404 stars 133 forks source link

Allow use of a data generator for training #283

Closed matt-peters closed 7 years ago

matt-peters commented 7 years ago

This commit allows Trainer subclasses to use a data generator for training and evaluation instead of pre-computed X and y arrays.

Behavior is controlled with the keys use_data_generator and steps_per_epoch in the params. Default behavior is unchanged (don't use a generator).

matt-gardner commented 7 years ago

Have you actually run this? It'd be nice to have a test in here with a model that actually uses a generator, just to make sure this works.

matt-peters commented 7 years ago

Thanks for the comments. I have run this and it is working for my purpose. To get it to work I had to subclass Trainer to override self.prepare_data to return generators. This was beneficial in my case for a couple reasons:

it's necessary to me to change the indexing logic in the datasets to be consistent with another code base
I'd like to support batches that are dynamically padded for each batch for efficiency reasons

I'll look at adding a test but since it needs a working subclass of Trainer to run it's not super easy to do.

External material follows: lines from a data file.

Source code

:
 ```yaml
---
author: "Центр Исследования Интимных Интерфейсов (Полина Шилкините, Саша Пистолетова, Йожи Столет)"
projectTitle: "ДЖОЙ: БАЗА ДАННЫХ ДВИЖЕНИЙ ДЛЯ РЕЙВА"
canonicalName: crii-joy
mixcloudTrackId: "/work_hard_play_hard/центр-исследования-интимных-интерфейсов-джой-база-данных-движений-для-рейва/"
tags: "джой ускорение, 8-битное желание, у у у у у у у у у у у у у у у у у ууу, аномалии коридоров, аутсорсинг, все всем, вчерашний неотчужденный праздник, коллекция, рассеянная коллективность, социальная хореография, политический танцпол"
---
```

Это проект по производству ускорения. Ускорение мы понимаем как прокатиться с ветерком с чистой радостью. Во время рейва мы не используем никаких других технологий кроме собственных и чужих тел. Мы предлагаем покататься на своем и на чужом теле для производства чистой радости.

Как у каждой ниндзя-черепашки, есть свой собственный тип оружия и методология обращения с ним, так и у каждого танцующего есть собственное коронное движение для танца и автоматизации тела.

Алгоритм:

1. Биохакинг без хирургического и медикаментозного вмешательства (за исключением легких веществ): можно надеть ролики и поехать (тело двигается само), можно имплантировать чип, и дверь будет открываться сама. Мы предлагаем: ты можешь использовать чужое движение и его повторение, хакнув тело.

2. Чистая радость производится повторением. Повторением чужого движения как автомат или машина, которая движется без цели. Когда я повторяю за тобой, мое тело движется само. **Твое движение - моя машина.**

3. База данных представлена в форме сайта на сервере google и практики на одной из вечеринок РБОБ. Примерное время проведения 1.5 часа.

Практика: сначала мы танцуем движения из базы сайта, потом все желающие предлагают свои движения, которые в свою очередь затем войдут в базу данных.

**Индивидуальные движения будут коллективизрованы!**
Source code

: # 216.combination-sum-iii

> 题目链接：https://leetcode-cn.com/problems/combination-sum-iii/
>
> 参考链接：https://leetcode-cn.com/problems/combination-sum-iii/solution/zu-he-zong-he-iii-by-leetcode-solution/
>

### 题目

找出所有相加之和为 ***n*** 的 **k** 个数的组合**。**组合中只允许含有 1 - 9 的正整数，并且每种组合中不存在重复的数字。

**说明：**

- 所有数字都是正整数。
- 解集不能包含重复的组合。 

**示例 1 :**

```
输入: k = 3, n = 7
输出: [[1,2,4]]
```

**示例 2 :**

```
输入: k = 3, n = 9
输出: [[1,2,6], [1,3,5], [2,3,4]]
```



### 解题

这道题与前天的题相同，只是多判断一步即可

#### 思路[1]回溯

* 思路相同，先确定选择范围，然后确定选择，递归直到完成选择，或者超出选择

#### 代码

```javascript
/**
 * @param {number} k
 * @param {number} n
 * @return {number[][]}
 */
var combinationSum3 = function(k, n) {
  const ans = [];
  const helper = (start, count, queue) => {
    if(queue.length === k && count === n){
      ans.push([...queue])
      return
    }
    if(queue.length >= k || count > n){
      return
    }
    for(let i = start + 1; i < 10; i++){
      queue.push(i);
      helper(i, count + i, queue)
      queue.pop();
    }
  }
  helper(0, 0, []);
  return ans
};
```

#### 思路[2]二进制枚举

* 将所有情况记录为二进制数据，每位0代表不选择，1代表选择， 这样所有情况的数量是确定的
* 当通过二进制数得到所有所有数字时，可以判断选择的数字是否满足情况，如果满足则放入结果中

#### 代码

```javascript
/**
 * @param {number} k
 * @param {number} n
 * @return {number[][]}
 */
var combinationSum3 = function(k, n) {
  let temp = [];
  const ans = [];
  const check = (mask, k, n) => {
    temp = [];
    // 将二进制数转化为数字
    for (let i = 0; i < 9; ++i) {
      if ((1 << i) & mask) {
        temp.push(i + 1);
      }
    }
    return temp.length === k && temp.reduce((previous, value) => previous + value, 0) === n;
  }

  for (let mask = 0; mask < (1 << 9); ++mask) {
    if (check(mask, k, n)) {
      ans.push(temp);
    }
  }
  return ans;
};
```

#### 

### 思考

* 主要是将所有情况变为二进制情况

nelson-liu commented 7 years ago

Ah, yeah I was just pointing out that this wouldn't work out of the box with one of our texttrainers; thanks for the additional context

matt-gardner commented 7 years ago

I can worry about adding a test for this - what I'm thinking of is pretty simple, just overriding the TrueFalseModel in the test file itself, just to make sure this code is tested. I'll do that soon, and push it to the PR before merging (but probably not today).

matt-gardner commented 7 years ago

Closing this, as it's superseded by #295. Thanks for this @matt-peters, it was helpful in figuring out the right way to integrate this functionality into DeepQA.